What Happened
Following the Pentagon's designation of Anthropic as a supply-chain risk on February 28, 2026, tech workers circulated and signed an open letter addressed to the Department of Defense and members of Congress. The letter asks the government to withdraw the designation and handle the dispute through existing channels rather than public confrontation. TechCrunch reported on the letter's publication on March 2. The letter framed Anthropic's position - refusing to agree to military use for mass surveillance or autonomous lethal decisions - as a principled policy position, not a vendor reliability problem.
Why It Matters
Open letters from tech workers don't often change government policy directly, but they do shape the narrative in ways that matter for subsequent legal and legislative proceedings. In this case, the letter represents a segment of the industry pushing back on the use of supply-chain risk designations as a mechanism for pressuring AI companies to accept fewer ethical limits on their products.

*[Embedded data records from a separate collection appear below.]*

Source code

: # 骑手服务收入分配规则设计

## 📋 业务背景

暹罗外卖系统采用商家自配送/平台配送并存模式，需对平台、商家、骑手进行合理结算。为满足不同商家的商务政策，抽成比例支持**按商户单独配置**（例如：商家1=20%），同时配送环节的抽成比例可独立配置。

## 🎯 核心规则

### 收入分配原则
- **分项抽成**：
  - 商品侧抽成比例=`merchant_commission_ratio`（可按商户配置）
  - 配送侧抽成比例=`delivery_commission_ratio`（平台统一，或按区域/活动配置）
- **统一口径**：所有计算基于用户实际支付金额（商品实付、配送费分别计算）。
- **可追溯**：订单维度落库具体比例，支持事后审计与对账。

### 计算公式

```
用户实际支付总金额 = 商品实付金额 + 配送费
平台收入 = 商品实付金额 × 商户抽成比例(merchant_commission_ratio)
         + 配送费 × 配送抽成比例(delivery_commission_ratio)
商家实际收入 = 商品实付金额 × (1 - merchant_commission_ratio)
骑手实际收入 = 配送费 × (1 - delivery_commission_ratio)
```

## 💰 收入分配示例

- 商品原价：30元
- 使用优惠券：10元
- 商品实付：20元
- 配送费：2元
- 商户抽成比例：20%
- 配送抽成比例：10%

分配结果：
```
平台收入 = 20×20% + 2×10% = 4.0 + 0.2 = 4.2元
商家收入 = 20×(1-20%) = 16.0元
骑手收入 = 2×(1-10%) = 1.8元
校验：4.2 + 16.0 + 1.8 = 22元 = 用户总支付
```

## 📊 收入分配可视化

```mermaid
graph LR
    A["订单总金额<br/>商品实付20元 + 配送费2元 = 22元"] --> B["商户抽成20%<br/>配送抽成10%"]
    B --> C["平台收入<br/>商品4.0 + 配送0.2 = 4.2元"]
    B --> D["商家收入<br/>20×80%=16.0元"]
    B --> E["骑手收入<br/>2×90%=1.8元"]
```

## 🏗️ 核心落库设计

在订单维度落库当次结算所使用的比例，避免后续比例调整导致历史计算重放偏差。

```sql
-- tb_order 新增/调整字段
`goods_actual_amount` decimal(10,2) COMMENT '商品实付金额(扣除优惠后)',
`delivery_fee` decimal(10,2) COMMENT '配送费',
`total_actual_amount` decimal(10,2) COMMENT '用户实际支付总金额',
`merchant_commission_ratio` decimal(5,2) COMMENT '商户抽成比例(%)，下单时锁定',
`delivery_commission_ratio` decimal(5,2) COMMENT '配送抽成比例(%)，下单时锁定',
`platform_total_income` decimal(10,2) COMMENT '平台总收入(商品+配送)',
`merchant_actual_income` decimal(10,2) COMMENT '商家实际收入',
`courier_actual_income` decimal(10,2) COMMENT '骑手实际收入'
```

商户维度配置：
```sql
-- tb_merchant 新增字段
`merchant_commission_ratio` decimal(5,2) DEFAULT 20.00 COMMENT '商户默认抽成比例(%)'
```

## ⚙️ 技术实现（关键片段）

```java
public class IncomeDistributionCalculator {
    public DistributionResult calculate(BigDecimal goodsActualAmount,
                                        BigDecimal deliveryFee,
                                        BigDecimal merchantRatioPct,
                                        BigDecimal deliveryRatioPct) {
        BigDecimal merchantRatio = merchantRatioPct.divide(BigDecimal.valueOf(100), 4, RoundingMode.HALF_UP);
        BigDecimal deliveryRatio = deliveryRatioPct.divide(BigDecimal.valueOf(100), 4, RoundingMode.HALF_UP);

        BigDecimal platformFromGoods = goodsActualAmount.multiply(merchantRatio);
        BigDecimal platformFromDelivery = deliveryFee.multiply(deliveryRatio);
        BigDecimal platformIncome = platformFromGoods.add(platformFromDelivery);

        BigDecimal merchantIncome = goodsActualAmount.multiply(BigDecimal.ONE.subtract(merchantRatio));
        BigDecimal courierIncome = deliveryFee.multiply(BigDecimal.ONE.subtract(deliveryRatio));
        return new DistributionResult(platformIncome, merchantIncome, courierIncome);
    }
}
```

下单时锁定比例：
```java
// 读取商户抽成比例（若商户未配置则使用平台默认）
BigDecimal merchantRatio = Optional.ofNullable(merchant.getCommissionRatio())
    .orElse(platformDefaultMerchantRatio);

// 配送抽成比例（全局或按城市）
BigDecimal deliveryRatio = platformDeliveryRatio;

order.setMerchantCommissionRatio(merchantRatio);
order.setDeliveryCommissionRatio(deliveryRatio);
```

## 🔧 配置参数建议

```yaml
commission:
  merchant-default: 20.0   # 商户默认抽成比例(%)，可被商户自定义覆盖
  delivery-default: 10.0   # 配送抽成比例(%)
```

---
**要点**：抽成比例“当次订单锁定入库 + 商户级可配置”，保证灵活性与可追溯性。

The supply-chain risk designation has practical consequences beyond the immediate contract dispute. It could restrict Anthropic from federal contracts outside the DoD and create complications for companies in regulated industries that use Claude products and must manage their own supplier risks. Tech workers with security clearances or government-adjacent employers have more direct exposure to these downstream effects than general consumer advocates.
The letter also applies pressure on Congress, where there is bipartisan interest in AI policy but no consensus on military AI use rules. A legislative response would take authority over vendor designations away from executive-branch discretion and into a structured process - which would benefit AI companies trying to operate with predictable rules.
The mechanism used to blacklist Anthropic - a Truth Social post from the president followed by a defense secretary designation - is unusual by any procurement standard, and the letter implicitly challenges whether that process was appropriate.
Our Take
The open letter is a soft intervention that costs its signers little and is unlikely to reverse the designation on its own. What it does do is keep the story alive in media coverage and build a public record that industry views the designation as disproportionate to the conduct that triggered it. Anthropic has said it will challenge the designation in court. The more consequential development to watch is whether any members of Congress take up the issue and push for hearings or legislation. That would shift the dynamic from a PR contest into an actual policy process with binding outcomes.